- **Exercise aim**
Copy nothing but the lines from the opening of the entries through the line that contains "Implement a MyCalendar", exactly as written. Drop the pictures.
(Source material Opens)
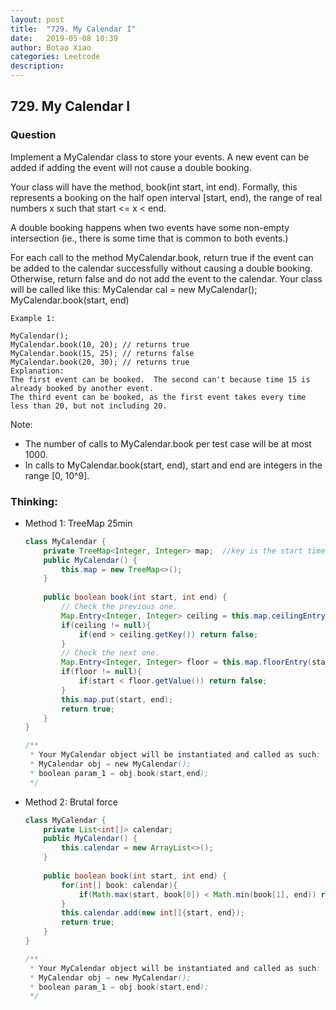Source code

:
 ```yaml
---
layout: post
title:  "729. My Calendar I"
date:   2019-05-08 10:39
author: Botao Xiao
categories: Leetcode
description:
---
```

## 729. My Calendar I

### Question
Implement a MyCalendar class to store your events. A new event can be added if adding the event will not cause a double booking.

Your class will have the method, book(int start, int end). Formally, this represents a booking on the half open interval [start, end), the range of real numbers x such that start <= x < end.

A double booking happens when two events have some non-empty intersection (ie., there is some time that is common to both events.)

For each call to the method MyCalendar.book, return true if the event can be added to the calendar successfully without causing a double booking. Otherwise, return false and do not add the event to the calendar.
Your class will be called like this: MyCalendar cal = new MyCalendar(); MyCalendar.book(start, end)

```
Example 1:

MyCalendar();
MyCalendar.book(10, 20); // returns true
MyCalendar.book(15, 25); // returns false
MyCalendar.book(20, 30); // returns true
Explanation: 
The first event can be booked.  The second can't because time 15 is already booked by another event.
The third event can be booked, as the first event takes every time less than 20, but not including 20.
```
 

Note:
* The number of calls to MyCalendar.book per test case will be at most 1000.
* In calls to MyCalendar.book(start, end), start and end are integers in the range [0, 10^9].




### Thinking:
* Method 1: TreeMap 25min
    ```Java
    class MyCalendar {
        private TreeMap<Integer, Integer> map;  //key is the start time and end is the end time
        public MyCalendar() {
            this.map = new TreeMap<>();
        }
        
        public boolean book(int start, int end) {
            // Check the previous one.
            Map.Entry<Integer, Integer> ceiling = this.map.ceilingEntry(start);
            if(ceiling != null){
                if(end > ceiling.getKey()) return false;
            }
            // Check the next one.
            Map.Entry<Integer, Integer> floor = this.map.floorEntry(start);
            if(floor != null){
                if(start < floor.getValue()) return false;
            }
            this.map.put(start, end);
            return true;
        }
    }
    
    /**
     * Your MyCalendar object will be instantiated and called as such:
     * MyCalendar obj = new MyCalendar();
     * boolean param_1 = obj.book(start,end);
     */
    ```

* Method 2: Brutal force
	```Java
	class MyCalendar {
		private List<int[]> calendar;
		public MyCalendar() {
			this.calendar = new ArrayList<>();
		}
		
		public boolean book(int start, int end) {
			for(int[] book: calendar){
				if(Math.max(start, book[0]) < Math.min(book[1], end)) return false;
			}
			this.calendar.add(new int[]{start, end});
			return true;
		}
	}

	/**
	 * Your MyCalendar object will be instantiated and called as such:
	 * MyCalendar obj = new MyCalendar();
	 * boolean param_1 = obj.book(start,end);
	 */
	```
(Source material Closes)
- **Solution**
Source code

:
 ```yaml
---
layout: post
title:  "729. My Calendar I"
date:   2019-05-08 10:39
author: Botao Xiao
categories: Leetcode
description:
---
```

## 729. My Calendar I

### Question
Implement a MyCalendar class to store your events. A new event can be added if adding the event will not cause a double booking.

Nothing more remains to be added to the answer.